By Errol Castens/NEMS Daily Journal
OXFORD – Seventy-five years after he arrived on campus and 49 years after the integration violence whose fallout later forced his departure, the University of Mississippi honored James Silver on Friday.
A picturesque body of water near where the history professor’s home stood is now Silver Pond.
From 1936 to 1964 Silver taught at Ole Miss, gathering enemies with sharp social criticism and his book “Mississippi: The Closed Society,” while becoming beloved to students.
“Students, you should know that my dad enjoyed teaching you enormously,” said Bill Silver, the professor’s eldest offspring.
Law professor emeritus John Bradley, who organized the event, was pleased that more than 100 of those who knew Silver helped fund the bronze plaque.
“It is a gift that the university is extremely proud of, as we continue to recognize that the university is proud of Jim Silver,” Bradley said.
Chancellor Dan Jones, whose most public criticism currently regards athletics, noted the differences that Silver helped effect.

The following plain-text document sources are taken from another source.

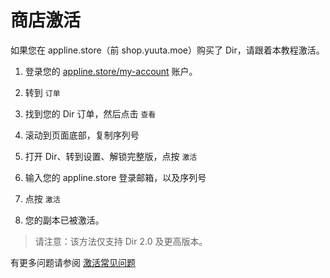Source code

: # 商店激活

如果您在 appline.store（前 shop.yuuta.moe）购买了 Dir，请跟着本教程激活。

1. 登录您的 [appline.store/my-account](https://appline.store/my-account) 账户。

2. 转到 `订单`

3. 找到您的 Dir 订单，然后点击 `查看`

4. 滚动到页面底部，复制序列号

5. 打开 Dir、转到设置、解锁完整版，点按 `激活`

6. 输入您的 appline.store 登录邮箱，以及序列号

7. 点按 `激活`

8. 您的副本已被激活。

> 请注意：该方法仅支持 Dir 2.0 及更高版本。

有更多问题请参阅 [激活常见问题](/zh-hans/activate-faq)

“Those in leadership who make some decisions now are in peril of public ridicule in the media but no longer are in serious peril of their lives, as Dr. Silver was,” Jones said.
Former students recalled their mentor. Gov. William Winter said he wished he’d “shown up at the showdown” more often to defend Silver. He told of being asked by segregationist voters during a race for governor about his connections to “‘that Communist up there at Ole Miss, John Silverman.’ I said, ‘John Silverman?’ Never heard of him in my life,” Winter said to uproarious laughter. “He forgave me for that; I think he understood.”
Liz Shiver, who went on to a Washington, D.C., career in public relations, said Silver’s most lasting legacy to her was “the people he shared with me. There weren’t that many like-minded people around to be found.”
Dan Jordan, who oversaw Monticello as president of the Thomas Jefferson Foundation, said Silver transformed him and his wife.
“Dr. Silver helped to awake our social consciences,” he said. “He shaped our core values and fixed the destinies of our lives.”
Ed Williams, longtime editor of the Charlotte Observer, said Silver was a tough teacher who modeled courage.
“He was brave and honest and forthright about things that mattered,” Williams said. “On my best days, I think I come somewhat near to the standard he set every day.”